Stored data
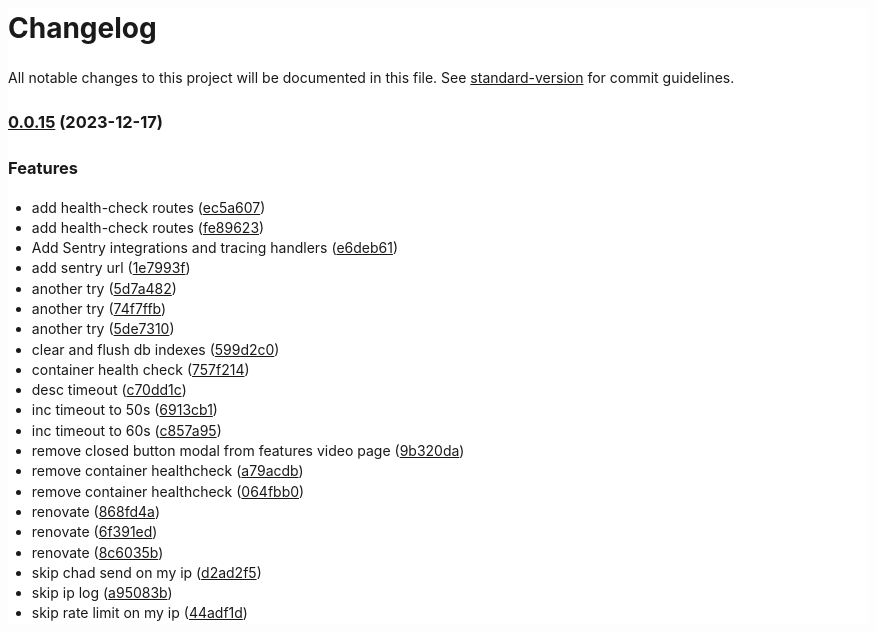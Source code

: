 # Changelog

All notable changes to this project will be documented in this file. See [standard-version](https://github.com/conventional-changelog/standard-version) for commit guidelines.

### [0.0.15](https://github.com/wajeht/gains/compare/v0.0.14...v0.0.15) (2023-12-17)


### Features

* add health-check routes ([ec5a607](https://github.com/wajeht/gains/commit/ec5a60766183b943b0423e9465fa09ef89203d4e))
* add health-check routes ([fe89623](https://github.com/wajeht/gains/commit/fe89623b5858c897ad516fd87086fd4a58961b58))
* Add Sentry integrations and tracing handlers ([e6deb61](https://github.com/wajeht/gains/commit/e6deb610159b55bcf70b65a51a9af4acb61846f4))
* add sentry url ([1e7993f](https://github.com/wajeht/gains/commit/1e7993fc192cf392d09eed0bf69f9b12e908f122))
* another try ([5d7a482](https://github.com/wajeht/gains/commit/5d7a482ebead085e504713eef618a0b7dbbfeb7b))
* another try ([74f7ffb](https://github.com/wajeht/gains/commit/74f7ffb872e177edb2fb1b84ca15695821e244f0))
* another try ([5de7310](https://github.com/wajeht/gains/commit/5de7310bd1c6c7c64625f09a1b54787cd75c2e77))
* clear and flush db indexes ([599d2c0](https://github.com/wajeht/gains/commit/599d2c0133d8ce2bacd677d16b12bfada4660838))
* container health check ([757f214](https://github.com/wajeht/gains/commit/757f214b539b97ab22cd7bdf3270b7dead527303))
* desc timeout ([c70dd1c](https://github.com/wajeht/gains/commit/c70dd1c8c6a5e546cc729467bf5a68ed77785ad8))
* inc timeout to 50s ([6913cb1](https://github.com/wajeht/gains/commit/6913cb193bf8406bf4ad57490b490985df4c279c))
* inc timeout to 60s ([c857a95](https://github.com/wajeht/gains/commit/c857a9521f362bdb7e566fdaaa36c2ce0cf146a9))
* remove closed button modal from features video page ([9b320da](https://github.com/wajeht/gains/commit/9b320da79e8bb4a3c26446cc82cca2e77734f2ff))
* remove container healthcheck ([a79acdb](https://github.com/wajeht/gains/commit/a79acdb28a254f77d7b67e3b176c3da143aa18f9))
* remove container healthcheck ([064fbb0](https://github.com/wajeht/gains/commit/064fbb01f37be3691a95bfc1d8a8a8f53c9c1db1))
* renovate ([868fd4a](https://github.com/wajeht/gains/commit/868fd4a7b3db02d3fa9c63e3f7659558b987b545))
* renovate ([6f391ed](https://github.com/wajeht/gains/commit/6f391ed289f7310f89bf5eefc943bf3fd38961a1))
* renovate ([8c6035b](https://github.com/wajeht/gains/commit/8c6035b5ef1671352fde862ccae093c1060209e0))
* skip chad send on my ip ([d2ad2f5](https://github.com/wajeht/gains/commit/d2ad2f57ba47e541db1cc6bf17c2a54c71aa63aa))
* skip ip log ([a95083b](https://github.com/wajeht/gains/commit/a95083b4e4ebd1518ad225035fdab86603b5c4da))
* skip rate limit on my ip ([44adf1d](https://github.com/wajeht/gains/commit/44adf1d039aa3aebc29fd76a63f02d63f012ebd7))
==
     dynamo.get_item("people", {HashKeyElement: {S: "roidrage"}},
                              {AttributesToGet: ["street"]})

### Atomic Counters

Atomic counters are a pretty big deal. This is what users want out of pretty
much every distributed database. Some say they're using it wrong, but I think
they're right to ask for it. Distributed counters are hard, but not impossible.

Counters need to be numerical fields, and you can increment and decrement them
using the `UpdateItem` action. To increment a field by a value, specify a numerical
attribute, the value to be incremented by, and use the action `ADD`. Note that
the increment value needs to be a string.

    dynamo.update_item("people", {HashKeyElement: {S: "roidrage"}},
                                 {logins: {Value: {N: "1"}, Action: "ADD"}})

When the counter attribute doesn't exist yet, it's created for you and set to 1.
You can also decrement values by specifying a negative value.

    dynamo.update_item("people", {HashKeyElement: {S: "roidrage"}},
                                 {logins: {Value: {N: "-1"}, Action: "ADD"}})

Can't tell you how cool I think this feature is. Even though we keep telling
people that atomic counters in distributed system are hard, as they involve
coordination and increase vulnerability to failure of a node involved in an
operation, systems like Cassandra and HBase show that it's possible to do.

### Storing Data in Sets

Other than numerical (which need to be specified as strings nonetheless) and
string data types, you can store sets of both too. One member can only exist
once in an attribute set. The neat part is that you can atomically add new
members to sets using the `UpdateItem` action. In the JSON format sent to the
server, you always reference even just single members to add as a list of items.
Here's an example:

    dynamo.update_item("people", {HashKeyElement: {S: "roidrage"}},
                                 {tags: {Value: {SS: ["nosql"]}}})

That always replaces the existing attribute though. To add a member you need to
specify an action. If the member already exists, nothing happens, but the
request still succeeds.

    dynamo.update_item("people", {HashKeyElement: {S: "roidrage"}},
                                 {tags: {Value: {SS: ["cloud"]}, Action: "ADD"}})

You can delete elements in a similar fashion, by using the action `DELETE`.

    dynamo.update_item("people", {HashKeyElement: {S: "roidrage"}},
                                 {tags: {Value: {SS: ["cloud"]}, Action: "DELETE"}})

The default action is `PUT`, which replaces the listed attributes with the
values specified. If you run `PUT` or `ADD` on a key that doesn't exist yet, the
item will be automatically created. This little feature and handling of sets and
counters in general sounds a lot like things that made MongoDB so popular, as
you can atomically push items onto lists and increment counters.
--
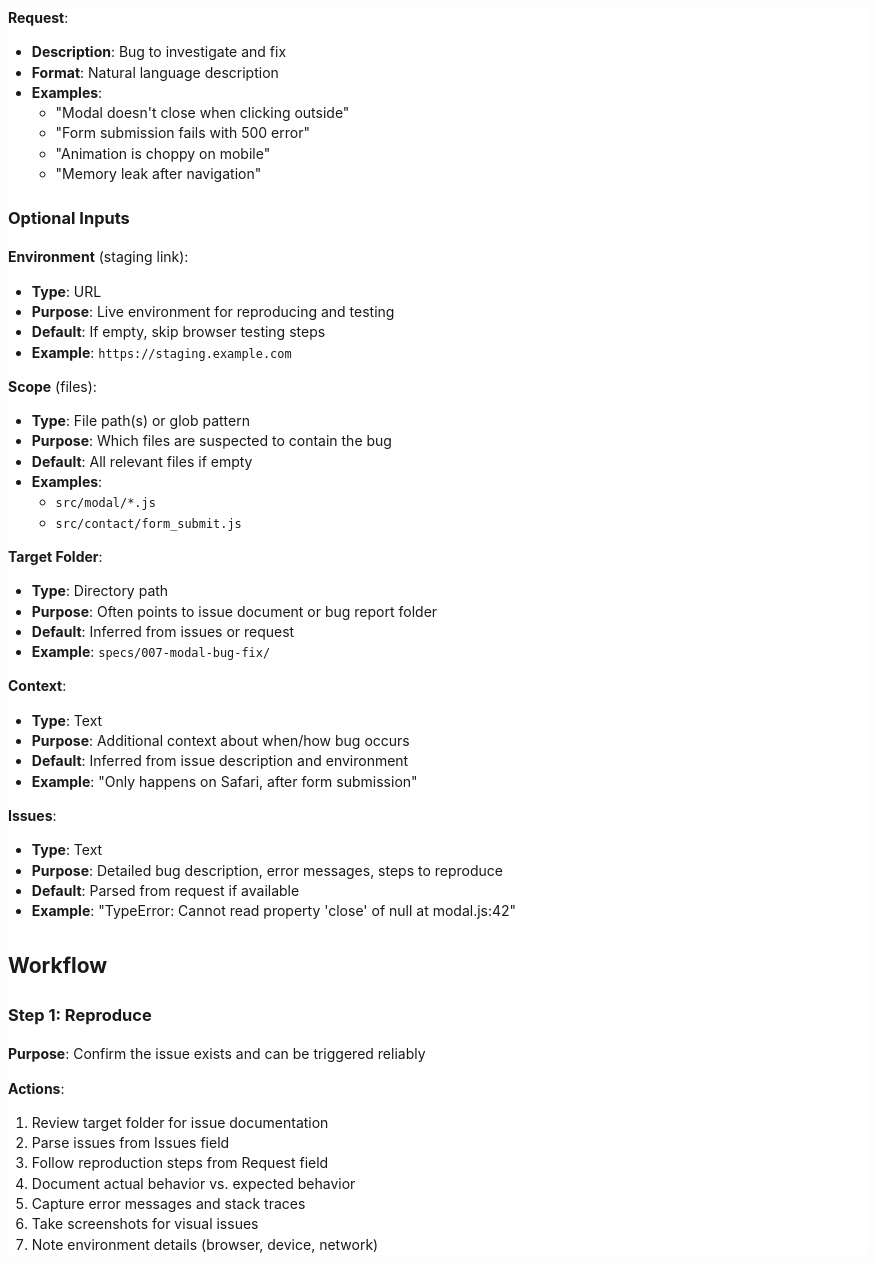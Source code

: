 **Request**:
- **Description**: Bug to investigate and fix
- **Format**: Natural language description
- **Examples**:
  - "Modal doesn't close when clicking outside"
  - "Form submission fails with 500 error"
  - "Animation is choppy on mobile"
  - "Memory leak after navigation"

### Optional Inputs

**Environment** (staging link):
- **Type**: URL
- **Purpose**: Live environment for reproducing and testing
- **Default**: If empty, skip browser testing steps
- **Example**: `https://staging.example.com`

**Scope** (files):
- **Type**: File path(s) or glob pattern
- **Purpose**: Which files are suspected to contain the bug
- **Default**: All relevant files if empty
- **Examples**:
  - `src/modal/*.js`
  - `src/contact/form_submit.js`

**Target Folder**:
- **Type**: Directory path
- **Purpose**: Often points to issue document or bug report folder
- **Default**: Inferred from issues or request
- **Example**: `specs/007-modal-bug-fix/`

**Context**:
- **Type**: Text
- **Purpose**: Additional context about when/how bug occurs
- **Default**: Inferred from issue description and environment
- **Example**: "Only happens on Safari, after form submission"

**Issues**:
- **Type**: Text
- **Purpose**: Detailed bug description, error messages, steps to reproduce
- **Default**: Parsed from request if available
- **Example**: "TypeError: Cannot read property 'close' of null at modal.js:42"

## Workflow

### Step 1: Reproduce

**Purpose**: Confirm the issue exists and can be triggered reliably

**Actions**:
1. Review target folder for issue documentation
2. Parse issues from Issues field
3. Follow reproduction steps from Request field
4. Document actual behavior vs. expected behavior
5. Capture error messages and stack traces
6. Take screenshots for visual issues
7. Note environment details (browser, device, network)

### AIM OF THE EXERCISE:
Take the stretch of lines above from the one containing "- **Type**: URL" through the one containing "- **Purpose**: Often" and repeat it exactly, adding no other line.

### REPLY TO THE TASK:
- **Type**: URL
- **Purpose**: Live environment for reproducing and testing
- **Default**: If empty, skip browser testing steps
- **Example**: `https://staging.example.com`

**Scope** (files):
- **Type**: File path(s) or glob pattern
- **Purpose**: Which files are suspected to contain the bug
- **Default**: All relevant files if empty
- **Examples**:
  - `src/modal/*.js`
  - `src/contact/form_submit.js`

**Target Folder**:
- **Type**: Directory path
- **Purpose**: Often points to issue document or bug report folder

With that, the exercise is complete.